▶ [EXERCISE DETAILS]:
From the data below, give the number of lines holding the word "Grundlagen", with nothing else added.
(Beginning of GIVEN INFORMATION)
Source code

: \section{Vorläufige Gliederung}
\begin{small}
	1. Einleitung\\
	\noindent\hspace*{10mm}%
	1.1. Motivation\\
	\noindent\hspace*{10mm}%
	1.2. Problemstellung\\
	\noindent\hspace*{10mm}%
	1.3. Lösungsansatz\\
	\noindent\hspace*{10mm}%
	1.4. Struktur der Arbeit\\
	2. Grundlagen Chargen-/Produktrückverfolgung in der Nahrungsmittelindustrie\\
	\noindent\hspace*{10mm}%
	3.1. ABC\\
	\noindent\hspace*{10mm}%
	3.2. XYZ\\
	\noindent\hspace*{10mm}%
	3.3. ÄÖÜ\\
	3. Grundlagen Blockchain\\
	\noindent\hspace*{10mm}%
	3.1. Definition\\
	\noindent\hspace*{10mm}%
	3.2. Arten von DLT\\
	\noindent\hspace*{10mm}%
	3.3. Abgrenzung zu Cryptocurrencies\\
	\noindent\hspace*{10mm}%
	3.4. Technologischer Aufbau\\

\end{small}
(End of GIVEN INFORMATION)
▶ [RESPONSE TO THIS TASK]:
2